Assume that the dielectric constant of the first dielectric layer 310 in the cell cover 200 is D_k1Thickness in the vertical direction of d₁Dielectric constant D of cell cover 200_k2Thickness in the vertical direction of d₂. Thus deducing that f is satisfied₁The thicknesses of the cell cover 200 and the first dielectric layer 310 at the frequency are:

that is, when the thickness d of the first dielectric layer 310 is larger₁And dielectric constant D_k1Thickness d of the cell cover 200₂And dielectric constant D_k2When the above formula is satisfied, the performance parameters of the first dielectric layer 310, the battery cover 200 and the frequency band f of the first rf signal₁At this time, the first rf signal has a higher transmittance for the first dielectric layer 310 and the battery cover 200, which is helpful for increasing the radiation gain of the first antenna module 110.

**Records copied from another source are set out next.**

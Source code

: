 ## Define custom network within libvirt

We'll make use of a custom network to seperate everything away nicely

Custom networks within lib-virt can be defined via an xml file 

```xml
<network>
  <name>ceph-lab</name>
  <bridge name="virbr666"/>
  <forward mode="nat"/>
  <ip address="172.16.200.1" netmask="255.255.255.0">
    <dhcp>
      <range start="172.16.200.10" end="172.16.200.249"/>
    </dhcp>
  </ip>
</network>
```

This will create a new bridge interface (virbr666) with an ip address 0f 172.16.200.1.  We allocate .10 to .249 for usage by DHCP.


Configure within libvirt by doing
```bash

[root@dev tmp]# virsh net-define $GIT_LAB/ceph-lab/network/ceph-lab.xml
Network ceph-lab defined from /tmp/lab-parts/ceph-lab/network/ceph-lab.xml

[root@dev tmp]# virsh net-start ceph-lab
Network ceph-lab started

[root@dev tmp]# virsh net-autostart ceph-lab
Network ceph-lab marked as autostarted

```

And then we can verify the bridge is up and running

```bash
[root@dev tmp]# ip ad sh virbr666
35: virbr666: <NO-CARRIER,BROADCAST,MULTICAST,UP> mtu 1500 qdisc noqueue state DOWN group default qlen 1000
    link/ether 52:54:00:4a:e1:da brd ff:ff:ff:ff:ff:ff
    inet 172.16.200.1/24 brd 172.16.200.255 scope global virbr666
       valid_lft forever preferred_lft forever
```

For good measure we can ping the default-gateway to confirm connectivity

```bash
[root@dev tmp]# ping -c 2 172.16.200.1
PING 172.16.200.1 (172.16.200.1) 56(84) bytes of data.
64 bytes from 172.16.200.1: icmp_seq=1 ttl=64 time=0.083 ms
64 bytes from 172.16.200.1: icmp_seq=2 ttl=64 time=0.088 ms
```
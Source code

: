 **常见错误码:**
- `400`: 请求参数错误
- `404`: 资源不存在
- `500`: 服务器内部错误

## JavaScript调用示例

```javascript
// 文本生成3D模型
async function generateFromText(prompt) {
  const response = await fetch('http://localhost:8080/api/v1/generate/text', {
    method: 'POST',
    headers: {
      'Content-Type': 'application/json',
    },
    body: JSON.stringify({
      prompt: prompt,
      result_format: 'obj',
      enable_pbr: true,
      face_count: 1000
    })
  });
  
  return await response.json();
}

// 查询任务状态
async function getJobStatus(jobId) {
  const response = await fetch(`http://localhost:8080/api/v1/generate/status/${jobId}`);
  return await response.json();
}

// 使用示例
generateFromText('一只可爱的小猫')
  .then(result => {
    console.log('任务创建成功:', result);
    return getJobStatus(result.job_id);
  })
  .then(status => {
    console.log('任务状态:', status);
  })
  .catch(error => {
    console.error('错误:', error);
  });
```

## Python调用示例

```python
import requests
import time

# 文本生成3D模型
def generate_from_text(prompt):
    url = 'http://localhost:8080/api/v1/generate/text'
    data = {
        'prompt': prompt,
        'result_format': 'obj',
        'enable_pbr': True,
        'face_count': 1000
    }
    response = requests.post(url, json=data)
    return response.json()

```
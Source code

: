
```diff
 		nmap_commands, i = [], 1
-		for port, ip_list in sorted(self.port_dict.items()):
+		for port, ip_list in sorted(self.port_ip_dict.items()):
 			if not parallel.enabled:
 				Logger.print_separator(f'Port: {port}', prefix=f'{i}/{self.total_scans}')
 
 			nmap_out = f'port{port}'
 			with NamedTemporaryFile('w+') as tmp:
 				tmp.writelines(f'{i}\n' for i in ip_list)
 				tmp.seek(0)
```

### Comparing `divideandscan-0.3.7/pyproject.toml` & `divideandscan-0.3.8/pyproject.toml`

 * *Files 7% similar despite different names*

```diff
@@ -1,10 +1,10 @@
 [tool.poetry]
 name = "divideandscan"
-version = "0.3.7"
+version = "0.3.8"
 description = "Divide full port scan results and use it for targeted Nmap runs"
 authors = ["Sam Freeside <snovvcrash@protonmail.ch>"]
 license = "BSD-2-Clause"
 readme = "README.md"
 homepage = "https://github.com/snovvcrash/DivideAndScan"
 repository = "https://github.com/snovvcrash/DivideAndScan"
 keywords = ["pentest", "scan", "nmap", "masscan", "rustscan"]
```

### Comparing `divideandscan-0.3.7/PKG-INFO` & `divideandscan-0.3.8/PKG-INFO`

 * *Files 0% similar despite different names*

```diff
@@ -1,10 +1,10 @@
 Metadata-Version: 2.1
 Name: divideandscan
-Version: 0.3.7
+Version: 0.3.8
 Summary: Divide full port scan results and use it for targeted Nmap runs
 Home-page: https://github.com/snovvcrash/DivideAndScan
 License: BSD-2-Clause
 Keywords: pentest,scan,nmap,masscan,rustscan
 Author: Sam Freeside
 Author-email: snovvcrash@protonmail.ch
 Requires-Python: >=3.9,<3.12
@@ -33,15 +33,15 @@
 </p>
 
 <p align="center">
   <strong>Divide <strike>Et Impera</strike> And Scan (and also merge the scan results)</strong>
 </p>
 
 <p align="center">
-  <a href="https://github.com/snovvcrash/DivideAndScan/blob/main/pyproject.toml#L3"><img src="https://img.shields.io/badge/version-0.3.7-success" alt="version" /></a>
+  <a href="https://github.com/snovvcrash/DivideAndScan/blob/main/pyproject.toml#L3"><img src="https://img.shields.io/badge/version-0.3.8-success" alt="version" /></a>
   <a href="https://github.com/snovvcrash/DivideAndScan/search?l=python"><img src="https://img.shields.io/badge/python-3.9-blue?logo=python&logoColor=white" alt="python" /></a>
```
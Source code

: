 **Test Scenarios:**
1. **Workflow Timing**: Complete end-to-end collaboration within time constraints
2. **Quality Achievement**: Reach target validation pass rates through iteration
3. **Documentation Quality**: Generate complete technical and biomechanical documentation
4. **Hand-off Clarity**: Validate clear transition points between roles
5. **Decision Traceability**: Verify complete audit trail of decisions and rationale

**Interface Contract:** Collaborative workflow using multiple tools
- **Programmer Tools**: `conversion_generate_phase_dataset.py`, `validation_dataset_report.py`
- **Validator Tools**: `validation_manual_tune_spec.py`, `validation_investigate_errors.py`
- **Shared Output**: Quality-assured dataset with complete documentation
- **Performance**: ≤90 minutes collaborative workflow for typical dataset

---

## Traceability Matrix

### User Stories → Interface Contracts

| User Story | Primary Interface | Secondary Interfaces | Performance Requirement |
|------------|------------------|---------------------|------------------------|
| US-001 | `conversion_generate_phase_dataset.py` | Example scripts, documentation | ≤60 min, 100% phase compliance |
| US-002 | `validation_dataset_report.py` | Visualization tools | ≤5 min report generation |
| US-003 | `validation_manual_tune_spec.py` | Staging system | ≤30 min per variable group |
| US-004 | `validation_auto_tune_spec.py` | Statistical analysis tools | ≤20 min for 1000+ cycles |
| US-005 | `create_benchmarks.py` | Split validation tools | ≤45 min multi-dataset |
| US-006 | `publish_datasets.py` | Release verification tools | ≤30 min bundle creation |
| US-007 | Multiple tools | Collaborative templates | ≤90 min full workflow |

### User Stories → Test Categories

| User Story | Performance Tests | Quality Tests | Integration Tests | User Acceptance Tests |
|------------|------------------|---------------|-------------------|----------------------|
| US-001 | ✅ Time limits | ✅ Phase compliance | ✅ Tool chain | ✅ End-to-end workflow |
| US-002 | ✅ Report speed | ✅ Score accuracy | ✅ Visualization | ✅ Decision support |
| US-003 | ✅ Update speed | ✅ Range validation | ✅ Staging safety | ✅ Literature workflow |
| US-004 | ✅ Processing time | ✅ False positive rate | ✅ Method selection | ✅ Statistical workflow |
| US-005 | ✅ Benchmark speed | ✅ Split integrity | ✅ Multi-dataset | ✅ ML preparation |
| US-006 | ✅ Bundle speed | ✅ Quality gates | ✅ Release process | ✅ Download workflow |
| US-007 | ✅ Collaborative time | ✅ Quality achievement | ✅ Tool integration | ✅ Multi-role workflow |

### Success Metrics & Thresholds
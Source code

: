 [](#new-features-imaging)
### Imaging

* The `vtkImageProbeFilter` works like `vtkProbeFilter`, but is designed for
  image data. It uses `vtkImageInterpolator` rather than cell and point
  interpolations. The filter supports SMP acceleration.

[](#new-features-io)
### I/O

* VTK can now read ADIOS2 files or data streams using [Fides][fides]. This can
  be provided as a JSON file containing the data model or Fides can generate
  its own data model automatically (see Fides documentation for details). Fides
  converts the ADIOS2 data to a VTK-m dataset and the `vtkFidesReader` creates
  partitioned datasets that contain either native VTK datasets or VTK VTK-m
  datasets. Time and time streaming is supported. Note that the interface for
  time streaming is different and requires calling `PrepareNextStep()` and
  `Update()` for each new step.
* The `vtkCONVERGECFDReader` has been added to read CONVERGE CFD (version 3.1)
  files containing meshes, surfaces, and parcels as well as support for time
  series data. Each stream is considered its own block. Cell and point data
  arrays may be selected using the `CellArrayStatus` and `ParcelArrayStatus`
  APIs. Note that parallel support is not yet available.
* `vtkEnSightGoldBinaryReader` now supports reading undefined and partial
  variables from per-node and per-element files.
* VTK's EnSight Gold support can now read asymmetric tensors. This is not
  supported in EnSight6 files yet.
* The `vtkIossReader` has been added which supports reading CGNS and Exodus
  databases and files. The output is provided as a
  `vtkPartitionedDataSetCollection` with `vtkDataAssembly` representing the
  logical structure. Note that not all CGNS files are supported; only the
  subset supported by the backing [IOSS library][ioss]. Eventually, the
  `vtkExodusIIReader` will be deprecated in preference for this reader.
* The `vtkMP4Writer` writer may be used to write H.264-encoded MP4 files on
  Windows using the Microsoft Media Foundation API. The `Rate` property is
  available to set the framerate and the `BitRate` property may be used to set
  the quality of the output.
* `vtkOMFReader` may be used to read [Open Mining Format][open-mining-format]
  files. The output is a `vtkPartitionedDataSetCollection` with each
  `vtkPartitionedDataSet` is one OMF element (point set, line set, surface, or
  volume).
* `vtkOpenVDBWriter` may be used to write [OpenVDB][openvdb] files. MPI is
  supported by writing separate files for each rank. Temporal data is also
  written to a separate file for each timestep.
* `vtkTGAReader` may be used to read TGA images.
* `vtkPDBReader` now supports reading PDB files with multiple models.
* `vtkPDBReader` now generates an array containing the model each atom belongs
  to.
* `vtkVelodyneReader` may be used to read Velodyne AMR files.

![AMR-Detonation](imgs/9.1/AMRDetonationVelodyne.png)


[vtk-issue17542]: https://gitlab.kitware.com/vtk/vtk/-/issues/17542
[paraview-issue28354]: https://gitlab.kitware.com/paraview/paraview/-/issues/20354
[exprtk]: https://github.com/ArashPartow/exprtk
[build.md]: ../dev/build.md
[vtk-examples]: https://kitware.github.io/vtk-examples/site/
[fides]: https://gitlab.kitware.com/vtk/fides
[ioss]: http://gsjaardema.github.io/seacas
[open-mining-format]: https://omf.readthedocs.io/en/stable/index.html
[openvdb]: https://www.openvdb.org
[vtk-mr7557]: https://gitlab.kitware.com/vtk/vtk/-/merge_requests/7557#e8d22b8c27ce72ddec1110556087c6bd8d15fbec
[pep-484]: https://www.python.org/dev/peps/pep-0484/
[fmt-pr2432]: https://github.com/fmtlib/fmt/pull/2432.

In the conventional method, a battery cover 200 is not used for performing spatial impedance matching on the antenna module, but only a thick dielectric layer is used for performing spatial impedance matching on the antenna module prepared by a High Density Interconnect (HDI) process, and the electronic device 10 of the present application performs spatial impedance matching on a first radio frequency signal in a target frequency band received and transmitted by the first antenna module 110 by using the battery cover 200 of the electronic device 10 and the first dielectric layer 310, so that the first antenna module 110 can be designed to be thin, which is beneficial to the light and thin design of the electronic device 10, and can enhance the radiation gain of the first antenna module 110.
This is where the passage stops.